** Opening Input material block **
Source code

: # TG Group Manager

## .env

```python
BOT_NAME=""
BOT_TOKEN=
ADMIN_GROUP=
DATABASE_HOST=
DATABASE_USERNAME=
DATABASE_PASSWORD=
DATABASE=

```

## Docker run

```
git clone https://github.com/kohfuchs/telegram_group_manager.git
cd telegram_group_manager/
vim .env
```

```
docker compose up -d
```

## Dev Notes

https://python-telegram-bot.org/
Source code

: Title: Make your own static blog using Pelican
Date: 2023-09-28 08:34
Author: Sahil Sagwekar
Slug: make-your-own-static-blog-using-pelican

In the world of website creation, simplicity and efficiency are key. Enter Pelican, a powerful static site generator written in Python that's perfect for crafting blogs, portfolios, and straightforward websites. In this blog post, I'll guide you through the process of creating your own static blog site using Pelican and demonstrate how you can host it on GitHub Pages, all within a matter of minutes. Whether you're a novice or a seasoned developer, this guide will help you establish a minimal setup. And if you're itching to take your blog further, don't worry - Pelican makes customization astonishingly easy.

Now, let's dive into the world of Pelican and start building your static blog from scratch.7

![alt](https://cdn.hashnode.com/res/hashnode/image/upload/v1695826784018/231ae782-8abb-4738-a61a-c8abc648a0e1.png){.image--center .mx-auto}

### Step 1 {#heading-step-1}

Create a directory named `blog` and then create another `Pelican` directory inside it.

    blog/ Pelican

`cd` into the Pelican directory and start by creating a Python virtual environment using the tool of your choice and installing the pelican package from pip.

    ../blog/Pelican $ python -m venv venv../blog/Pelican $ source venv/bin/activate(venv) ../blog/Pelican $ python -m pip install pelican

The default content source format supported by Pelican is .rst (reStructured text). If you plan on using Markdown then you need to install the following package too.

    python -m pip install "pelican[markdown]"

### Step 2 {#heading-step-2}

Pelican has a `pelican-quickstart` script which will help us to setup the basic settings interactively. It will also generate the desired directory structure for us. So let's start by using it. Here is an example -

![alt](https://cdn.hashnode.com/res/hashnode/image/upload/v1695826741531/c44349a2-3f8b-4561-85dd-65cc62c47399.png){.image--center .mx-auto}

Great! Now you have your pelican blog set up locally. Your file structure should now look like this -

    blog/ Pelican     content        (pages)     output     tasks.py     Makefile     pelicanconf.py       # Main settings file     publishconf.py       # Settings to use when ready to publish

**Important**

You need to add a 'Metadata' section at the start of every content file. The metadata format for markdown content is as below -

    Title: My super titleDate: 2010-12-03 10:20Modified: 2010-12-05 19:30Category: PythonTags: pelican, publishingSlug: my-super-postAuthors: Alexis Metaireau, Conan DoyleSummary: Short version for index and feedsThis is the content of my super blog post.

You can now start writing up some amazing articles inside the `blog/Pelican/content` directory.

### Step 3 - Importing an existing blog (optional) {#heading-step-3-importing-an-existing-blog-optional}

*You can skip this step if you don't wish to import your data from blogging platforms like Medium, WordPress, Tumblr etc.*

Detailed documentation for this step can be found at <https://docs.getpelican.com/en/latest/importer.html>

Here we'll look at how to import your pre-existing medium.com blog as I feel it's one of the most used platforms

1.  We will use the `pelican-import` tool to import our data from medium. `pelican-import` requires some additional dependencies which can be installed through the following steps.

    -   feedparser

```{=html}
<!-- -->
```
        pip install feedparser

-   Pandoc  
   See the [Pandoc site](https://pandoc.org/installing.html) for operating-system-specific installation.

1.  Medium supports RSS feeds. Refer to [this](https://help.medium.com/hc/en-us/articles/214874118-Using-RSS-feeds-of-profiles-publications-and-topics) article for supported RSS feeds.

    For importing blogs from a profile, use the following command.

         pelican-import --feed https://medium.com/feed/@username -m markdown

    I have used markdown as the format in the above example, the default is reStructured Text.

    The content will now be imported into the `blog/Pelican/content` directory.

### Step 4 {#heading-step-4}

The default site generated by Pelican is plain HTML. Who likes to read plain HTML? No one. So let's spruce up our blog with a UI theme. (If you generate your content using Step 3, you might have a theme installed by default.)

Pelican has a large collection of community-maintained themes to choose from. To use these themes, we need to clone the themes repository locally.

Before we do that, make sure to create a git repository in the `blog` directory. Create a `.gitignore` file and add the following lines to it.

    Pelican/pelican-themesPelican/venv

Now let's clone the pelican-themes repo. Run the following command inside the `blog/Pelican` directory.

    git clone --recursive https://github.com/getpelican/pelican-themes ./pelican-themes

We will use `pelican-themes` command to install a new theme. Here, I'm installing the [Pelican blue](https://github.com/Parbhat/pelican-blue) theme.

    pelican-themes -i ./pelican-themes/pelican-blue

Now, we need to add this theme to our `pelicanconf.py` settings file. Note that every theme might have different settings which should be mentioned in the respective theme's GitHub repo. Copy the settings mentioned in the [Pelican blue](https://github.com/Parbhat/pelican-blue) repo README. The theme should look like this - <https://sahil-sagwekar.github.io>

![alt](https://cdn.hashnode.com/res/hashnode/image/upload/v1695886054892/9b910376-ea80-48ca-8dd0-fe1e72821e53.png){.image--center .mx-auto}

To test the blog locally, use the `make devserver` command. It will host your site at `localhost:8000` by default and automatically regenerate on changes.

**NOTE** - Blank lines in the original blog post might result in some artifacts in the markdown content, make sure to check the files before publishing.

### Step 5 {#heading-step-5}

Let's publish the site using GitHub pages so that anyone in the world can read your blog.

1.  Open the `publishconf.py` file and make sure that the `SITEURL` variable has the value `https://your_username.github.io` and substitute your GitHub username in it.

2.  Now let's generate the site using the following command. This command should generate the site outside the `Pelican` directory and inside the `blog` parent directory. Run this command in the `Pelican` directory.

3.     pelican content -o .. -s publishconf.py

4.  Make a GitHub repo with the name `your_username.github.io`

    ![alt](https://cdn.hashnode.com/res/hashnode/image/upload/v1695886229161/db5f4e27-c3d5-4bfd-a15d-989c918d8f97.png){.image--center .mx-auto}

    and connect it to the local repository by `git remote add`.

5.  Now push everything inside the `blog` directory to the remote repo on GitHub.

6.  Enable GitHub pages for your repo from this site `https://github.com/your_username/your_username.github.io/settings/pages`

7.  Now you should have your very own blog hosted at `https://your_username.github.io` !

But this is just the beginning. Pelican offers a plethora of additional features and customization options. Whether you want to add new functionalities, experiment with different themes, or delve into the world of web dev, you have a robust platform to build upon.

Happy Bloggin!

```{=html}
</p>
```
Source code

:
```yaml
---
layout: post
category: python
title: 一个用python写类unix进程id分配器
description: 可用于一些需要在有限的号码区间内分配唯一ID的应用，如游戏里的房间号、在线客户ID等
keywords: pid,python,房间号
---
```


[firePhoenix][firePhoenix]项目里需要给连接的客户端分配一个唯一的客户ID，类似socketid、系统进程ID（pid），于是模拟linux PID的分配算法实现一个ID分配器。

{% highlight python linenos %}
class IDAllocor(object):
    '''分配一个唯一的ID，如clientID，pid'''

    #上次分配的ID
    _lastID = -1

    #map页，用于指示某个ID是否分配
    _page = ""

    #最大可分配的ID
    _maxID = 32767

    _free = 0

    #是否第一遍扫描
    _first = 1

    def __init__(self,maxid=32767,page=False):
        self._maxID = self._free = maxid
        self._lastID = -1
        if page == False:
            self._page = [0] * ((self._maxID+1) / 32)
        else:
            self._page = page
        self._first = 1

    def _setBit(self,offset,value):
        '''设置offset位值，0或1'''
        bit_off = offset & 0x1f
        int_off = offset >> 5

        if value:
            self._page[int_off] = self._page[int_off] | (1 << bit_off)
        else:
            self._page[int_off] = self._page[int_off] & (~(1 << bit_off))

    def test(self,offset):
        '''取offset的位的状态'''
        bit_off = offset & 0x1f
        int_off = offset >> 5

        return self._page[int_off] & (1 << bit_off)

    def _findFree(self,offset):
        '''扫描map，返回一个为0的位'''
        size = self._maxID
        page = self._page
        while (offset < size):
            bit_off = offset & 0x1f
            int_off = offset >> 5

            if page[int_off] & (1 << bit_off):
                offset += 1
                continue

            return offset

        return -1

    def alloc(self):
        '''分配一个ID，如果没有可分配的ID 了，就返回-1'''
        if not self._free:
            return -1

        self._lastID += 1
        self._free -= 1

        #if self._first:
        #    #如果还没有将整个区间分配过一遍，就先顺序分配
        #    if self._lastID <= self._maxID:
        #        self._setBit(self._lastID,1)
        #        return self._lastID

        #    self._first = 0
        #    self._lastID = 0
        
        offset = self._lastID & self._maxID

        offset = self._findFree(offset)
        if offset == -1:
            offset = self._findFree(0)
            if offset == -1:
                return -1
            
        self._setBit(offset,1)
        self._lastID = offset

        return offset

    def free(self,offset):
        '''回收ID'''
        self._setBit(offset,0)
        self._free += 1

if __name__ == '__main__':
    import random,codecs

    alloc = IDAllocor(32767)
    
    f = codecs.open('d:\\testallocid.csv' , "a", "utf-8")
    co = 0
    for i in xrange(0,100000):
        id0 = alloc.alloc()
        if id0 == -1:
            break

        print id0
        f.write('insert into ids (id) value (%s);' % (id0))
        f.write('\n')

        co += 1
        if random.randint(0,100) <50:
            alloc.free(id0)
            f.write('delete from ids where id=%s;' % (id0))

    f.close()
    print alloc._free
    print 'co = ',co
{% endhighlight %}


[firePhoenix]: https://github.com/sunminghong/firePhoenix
** Closing Input material block **
● **Activity**
Your answer should be the lines above, from the line containing "Now let's generate" up to and including the line containing "Now you should", reproduced exactly and with nothing else.

● **Response to this exercise**
2.  Now let's generate the site using the following command. This command should generate the site outside the `Pelican` directory and inside the `blog` parent directory. Run this command in the `Pelican` directory.

3.     pelican content -o .. -s publishconf.py

4.  Make a GitHub repo with the name `your_username.github.io`

    ![alt](https://cdn.hashnode.com/res/hashnode/image/upload/v1695886229161/db5f4e27-c3d5-4bfd-a15d-989c918d8f97.png){.image--center .mx-auto}

    and connect it to the local repository by `git remote add`.

5.  Now push everything inside the `blog` directory to the remote repo on GitHub.

6.  Enable GitHub pages for your repo from this site `https://github.com/your_username/your_username.github.io/settings/pages`

7.  Now you should have your very own blog hosted at `https://your_username.github.io` !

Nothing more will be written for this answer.